The American Partial Court judge, Sparkle Sognanan, has issued its order as the deportation effort was completely ongoing, with planes with immigrant children ready to take off from Texas.
Earlier on Sunday, at night hours, Sognanan issued a temporary restriction that prevents officials from sending a group of 10 Migrant children Between the ages of 10 and 17 to Guatemala, a request from lawyers who claimed that the effort would lead to avoiding the legal protection created by Congress for this palace. It also set a hearing in the afternoon to weigh the next steps for the situation.
But Sognanan suddenly went up to the session earlier on Sunday, saying that she had been alerted that some immigrant children were already in the process of deportation.
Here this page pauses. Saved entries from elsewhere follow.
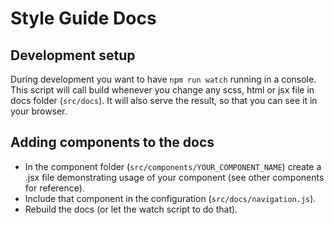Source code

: # Style Guide Docs

## Development setup

During development you want to have `npm run watch` running in a console. This script
will call build whenever you change any scss, html or jsx file in docs folder (`src/docs`). It will also serve
the result, so that you can see it in your browser.

## Adding components to the docs

- In the component folder (`src/components/YOUR_COMPONENT_NAME`) create a .jsx file demonstrating usage of your component
  (see other components for reference).
- Include that component in the configuration (`src/docs/navigation.js`).
- Rebuild the docs (or let the watch script to do that).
With the launch of the session, Sparkle announced that it had just issued a temporary temporary matter preventing any deportation from unaccompanied children from Guatemala and in the American reservation who had no deportation. And instructed Drew Ensign, the Ministry of Justice, which represents the Trump administration, to inform officials quickly that they had to stop their deportation plans.
Ensign admitted that the deportation planes were ready to take off on Sunday, but said it was “on the ground” and is still on the land of the United States. He said he believed that one plane had been launched earlier, but it returned.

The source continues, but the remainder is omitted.